Forensic accounting is also known as financial forensics and aims at describing activities resulting from an actual or an anticipated dispute within the accounting department of a firm.
Governmental accounting is a general name for all public entities under the government watch. They may be in the federal or state level. At the federal level in the US, the Federal Accounting Standards Advisory Board (FASAB) is responsible for development of the generally accepted accounting principles (Deloitte, 2008).
Project accounting refers to deliberate creation of accounting records for the sole purpose of tracing progress of a particular project or initiative for purposes of better project management.
Social accounting, also known as sustainability or non-financial accounting, aims at analyzing, reporting and communicating social and environmental consequences of the firm economic decisions or actions.
Public accounting involves performing or willingly offering to perform an engagement aimed at issuing a confirmatory report that follows the set professional standards and code of ethics (Arrow, 1963). It may be services on consultancy, personal financial planning services, the preparation of tax returns or the furnishing of advice on tax matters by a professional association, sole proprietorship, corporation, partnership, a Limited Liability Company, or other business organizations that make their findings known to the public (Deloitte, 2008).
As discussed above, financial accounting is a type of accounting that measures the economic performance of a firm in terms of money.
The Accounting Cycle
The process of accounting involves a series of actions that start with transaction and ends with closing of the accounting books (Armstrong, 1985). Due to its recurring pattern,during each financial year or every reporting period, the processes is referred to as the accounting cycle and includes a number of steps to complete;
a) Identification of transaction- an event is identified as a transaction and later the source/primary document is collected and generated, for example, purchase order, cash slips or an invoice.
b) Analysis of transaction- in this stage, the transaction amount is determined and then the affected account is identified.
c) Journal Entries - the transaction is recorded on the journal depending on its nature i.e. debit or credit.
d) Posting to ledger- in this section, the transactions are transferred to the appropriate T-accounts on the ledger.
e) Trial Balance- A trial balance is then calculated to make sure that the sum of the debits equals the sum of the credits.
f) Adjusting Entries- Adjusting entries are made for accrued and deferred items.

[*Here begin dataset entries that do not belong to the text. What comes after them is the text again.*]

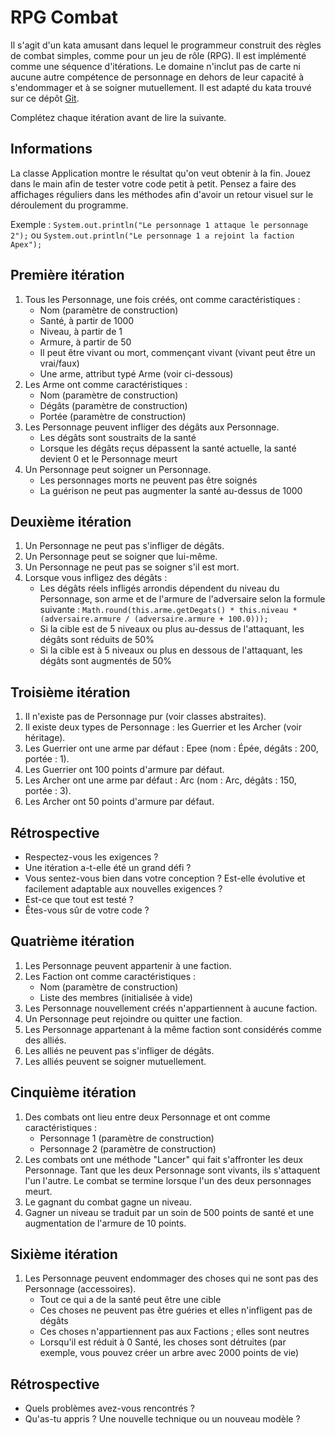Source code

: # RPG Combat

Il s'agit d'un kata amusant dans lequel le programmeur construit des règles de combat simples, comme 
pour un jeu de rôle (RPG). Il est implémenté comme une séquence d'itérations. Le domaine n'inclut pas 
de carte ni aucune autre compétence de personnage en dehors de leur capacité à s'endommager et à se 
soigner mutuellement. Il est adapté du kata trouvé sur ce dépôt [Git](https://github.com/ardalis/kata-catalog).

Complétez chaque itération avant de lire la suivante.

## Informations
La classe Application montre le résultat qu'on veut obtenir à la fin. Jouez dans le main afin de tester votre code petit à petit.
Pensez a faire des affichages réguliers dans les méthodes afin d'avoir un retour visuel sur le déroulement du programme.

Exemple : `System.out.println("Le personnage 1 attaque le personnage 2");` ou `System.out.println("Le personnage 1 a rejoint la faction Apex");`

## Première itération
1) Tous les Personnage, une fois créés, ont comme caractéristiques :
   - Nom (paramètre de construction)
   - Santé, à partir de 1000
   - Niveau, à partir de 1
   - Armure, à partir de 50
   - Il peut être vivant ou mort, commençant vivant (vivant peut être un vrai/faux)
   - Une arme, attribut typé Arme (voir ci-dessous)
2) Les Arme ont comme caractéristiques :
   - Nom (paramètre de construction)
   - Dégâts (paramètre de construction)
   - Portée (paramètre de construction)
3) Les Personnage peuvent infliger des dégâts aux Personnage. 
   - Les dégâts sont soustraits de la santé
   - Lorsque les dégâts reçus dépassent la santé actuelle, la santé devient 0 et le Personnage meurt
4) Un Personnage peut soigner un Personnage. 
   - Les personnages morts ne peuvent pas être soignés
   - La guérison ne peut pas augmenter la santé au-dessus de 1000

## Deuxième itération
1) Un Personnage ne peut pas s'infliger de dégâts.
2) Un Personnage peut se soigner que lui-même.
3) Un Personnage ne peut pas se soigner s'il est mort.
4) Lorsque vous infligez des dégâts :
   - Les dégâts réels infligés arrondis dépendent du niveau du Personnage, son arme et de l'armure de l'adversaire selon la formule suivante :
   `Math.round(this.arme.getDegats() * this.niveau * (adversaire.armure / (adversaire.armure + 100.0)));`
   - Si la cible est de 5 niveaux ou plus au-dessus de l'attaquant, les dégâts sont réduits de 50%
   - Si la cible est à 5 niveaux ou plus en dessous de l'attaquant, les dégâts sont augmentés de 50%

## Troisième itération
1) Il n'existe pas de Personnage pur (voir classes abstraites).
2) Il existe deux types de Personnage : les Guerrier et les Archer (voir héritage).
3) Les Guerrier ont une arme par défaut : Epee (nom : Épée, dégâts : 200, portée : 1).
4) Les Guerrier ont 100 points d'armure par défaut.
5) Les Archer ont une arme par défaut : Arc (nom : Arc, dégâts : 150, portée : 3).
6) Les Archer ont 50 points d'armure par défaut.

## Rétrospective
- Respectez-vous les exigences ? 
- Une itération a-t-elle été un grand défi ?
- Vous sentez-vous bien dans votre conception ? Est-elle évolutive et facilement adaptable aux 
nouvelles exigences ?
- Est-ce que tout est testé ?
- Êtes-vous sûr de votre code ?

## Quatrième itération
1) Les Personnage peuvent appartenir à une faction.
2) Les Faction ont comme caractéristiques :
   - Nom (paramètre de construction)
   - Liste des membres (initialisée à vide)
3) Les Personnage nouvellement créés n'appartiennent à aucune faction.
4) Un Personnage peut rejoindre ou quitter une faction.
5) Les Personnage appartenant à la même faction sont considérés comme des alliés.
6) Les alliés ne peuvent pas s'infliger de dégâts.
7) Les alliés peuvent se soigner mutuellement.

## Cinquième itération
1) Des combats ont lieu entre deux Personnage et ont comme caractéristiques :
   - Personnage 1 (paramètre de construction)
   - Personnage 2 (paramètre de construction)
2) Les combats ont une méthode "Lancer" qui fait s'affronter les deux Personnage. Tant que les deux Personnage sont vivants, ils s'attaquent l'un l'autre. Le combat se termine lorsque l'un des deux personnages meurt.
3) Le gagnant du combat gagne un niveau.
4) Gagner un niveau se traduit par un soin de 500 points de santé et une augmentation de l'armure de 10 points.

## Sixième itération
1) Les Personnage peuvent endommager des choses qui ne sont pas des Personnage (accessoires). 
   - Tout ce qui a de la santé peut être une cible 
   - Ces choses ne peuvent pas être guéries et elles n'infligent pas de dégâts 
   - Ces choses n'appartiennent pas aux Factions ; elles sont neutres 
   - Lorsqu'il est réduit à 0 Santé, les choses sont détruites (par exemple, vous pouvez créer un 
   arbre avec 2000 points de vie)

## Rétrospective
- Quels problèmes avez-vous rencontrés ?
- Qu'as-tu appris ? Une nouvelle technique ou un nouveau modèle ?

The entries are then journalized and later posted to the T-accounts in the ledger (Deloitte, 2008).
g) Adjusted Trial Balance- A new trial balance is calculated after making the adjusting entries.
h) Financial Statements- The financial statements are prepared.
i) Closing Entries- Transfer of balances of the temporary accounts (e.g. revenues and expenses) to the owner's equity.
j) After-Closing Trial Balance- A final trial balance is calculated after the closing entries are made (Arnould, 1972).